Treatment art exhibition back at WTP for number two
An art exhibition that flushed through the history and colour within the bowels of Melbourne Water’s Western Treatment Plant was so successful its curators have come back for number two.
Treatment 2017 Flightlines, a joint project between Deakin University, Melbourne Water and the Wyndham City Council, will open this week at the Werribee plant, as the second iteration of the hugely successful temporary art exhibition.
Treatment 2015 gave 500 people the opportunity to tour the Western Treatment Plant over two days, experiencing the work of five contemporary artists who responded to the environment, technology, and heritage of the site.
The number two version has grown to include the work of eight artists who will again provide an unusual way to experience western Melbourne’s oldest and biggest waste water treatment plants.
Treatment 2017 features on-location works by each artists spread across the 10,500 hectare treatment plant with free bus tours linking the artworks on a 2.5 hour journey.
Curator Dr Cameron Bishop, Senior Lecturer in Art and Performance in Deakin University’s School of Communications and Creative Arts, said that the 10 featured artists had immersed themselves in the unique space to develop their own individual site responses to the technologies, people, histories, landscapes and wildlife at the treatment plant.
“Just like sewage has been transformed into liquid gold (water), ideas have taken form through material processes to become artworks,” Dr Bishop said.
“The Western Treatment Plant has played a key role in Melbourne’s history, yet before we began these exhibitions it was largely unknown to the public – understandably, given its contents and occasional odour, which is now largely under control thanks to a multi-million dollar facility.
Dr Bishop said Treatment aimed to support the transformation of perceptions of the Werribee region, which had grown dramatically and was now developing a strong focus on arts and culture.

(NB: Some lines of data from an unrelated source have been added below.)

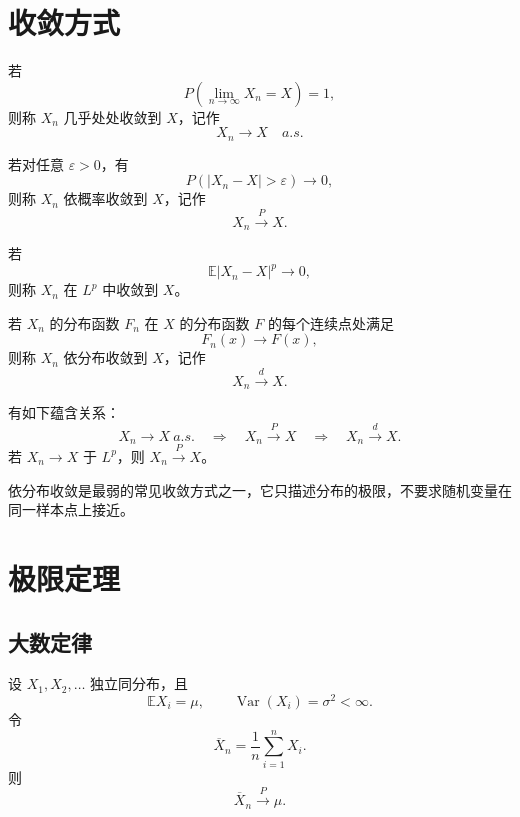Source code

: \section{收敛方式}

\begin{definition}[几乎处处收敛]
若
\[
    P\left(\lim_{n\to\infty}X_n=X\right)=1,
\]
则称 $X_n$ 几乎处处收敛到 $X$，记作
\[
    X_n\to X\quad a.s.
\]
\end{definition}

\begin{definition}[依概率收敛]
若对任意 $\varepsilon>0$，有
\[
    P(|X_n-X|>\varepsilon)\to0,
\]
则称 $X_n$ 依概率收敛到 $X$，记作
\[
    X_n\xrightarrow{P}X.
\]
\end{definition}

\begin{definition}[$L^p$ 收敛]
若
\[
    \mathbb{E}|X_n-X|^p\to0,
\]
则称 $X_n$ 在 $L^p$ 中收敛到 $X$。
\end{definition}

\begin{definition}[依分布收敛]
若 $X_n$ 的分布函数 $F_n$ 在 $X$ 的分布函数 $F$ 的每个连续点处满足
\[
    F_n(x)\to F(x),
\]
则称 $X_n$ 依分布收敛到 $X$，记作
\[
    X_n\xrightarrow{d}X.
\]
\end{definition}

\begin{theorem}[收敛方式之间的关系]
有如下蕴含关系：
\[
    X_n\to X\ a.s.\quad\Longrightarrow\quad X_n\xrightarrow{P}X
    \quad\Longrightarrow\quad X_n\xrightarrow{d}X.
\]
若 $X_n\to X$ 于 $L^p$，则 $X_n\xrightarrow{P}X$。
\end{theorem}

\begin{remark}
依分布收敛是最弱的常见收敛方式之一，它只描述分布的极限，不要求随机变量在同一样本点上接近。
\end{remark}

\section{极限定理}

\subsection{大数定律}

\begin{theorem}[弱大数定律]
设 $X_1,X_2,\dots$ 独立同分布，且
\[
    \mathbb{E}X_i=\mu,
    \qquad
    \operatorname{Var}(X_i)=\sigma^2<\infty.
\]
令
\[
    \overline X_n=\frac1n\sum_{i=1}^n X_i.
\]
则
\[
    \overline X_n\xrightarrow{P}\mu.
\]
\end{theorem}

“One of the benefits of placing art in a public space is that it engages artists in the rich complexities of the world we live in. Public art speaks to the world as it is, instead of being located in a ‘white cube’ or sterile gallery space,” he said.
The site’s heritage includes the abandoned former township of Cocoroc, which in the 1950s was home to over 700 farm workers and their families, before technological advances and improved transport options saw residents drift away until the township closed down in the early 1970s.
Melbourne Water Acting General Manager Customer and Strategy Gavan O’Neill said people would be surprised at everything the plant had to offer.
“It’s about so much more than sewage treatment. What people discover when they visit the Western Treatment Plant is what a diverse and culturally rich site it is,” Mr O’Neill said.
“The site is a real world leader in technical and environmental innovation, but also has such a sense of history about it. There’s a really interesting contrast between the important work we’re doing with renewable energy and other future-focused initiatives, and the fascinating history of the plant as well as its role as an environmental habitat for plants and animals.”
“Treatment is a great opportunity for the community to come and find out a bit more about all that goes on at our Western Treatment Plant, and what life used to be like for the community that lived here. To be able to do this through the lens of art makes this event even more exciting.”
Wyndham City Council’s Arts, Culture and Heritage Portfolio Holder, Cr Tony Hooper, welcomed the public art project back to the Western Treatment Plant.
“The Western Treatment Plant is more than just a vital piece of infrastructure. The plant is considered one of the best bird watching sites in Australia, second only to Kakadu, with hundreds of different bird species living in the area,” Cr Hooper said.
“Every year more than 7,000 people visit the plant just to get a glimpse of these birds, representing a significant asset for tourism in Victoria. It is great that so many talented artists are once again coming to Wyndham to share their skills and transform an area like the Western treatment Plant. This innovative art project will definitely be a must-see event."
The project has been made possible thanks to funding from the Australia Council, Melbourne Water and Wyndham City Council.
Artists include Louis Helbig, who will showcase his extraordinary aerial/modernist views of the plant; Zoe Scoglio, with her investigation of the biosolids precinct in her sound and participatory practice;
Fiona Hillary and her sound project which will turn the 1845 blue stone water tower into a giant amplifier; and Maree Clark who will display her sculptural installation with video works and banner portraits of indigenous figures and grief markings.
Curator: Dr Cameron Bishop, Deakin University
Dates: Saturday 22 and Saturday 29 April
Time: 9am – 5pm
Location: Western Treatment Plant, Lot 1 New Farm Road, Werribee. A free shuttle bus around the exhibition will depart from the Discovery Centre.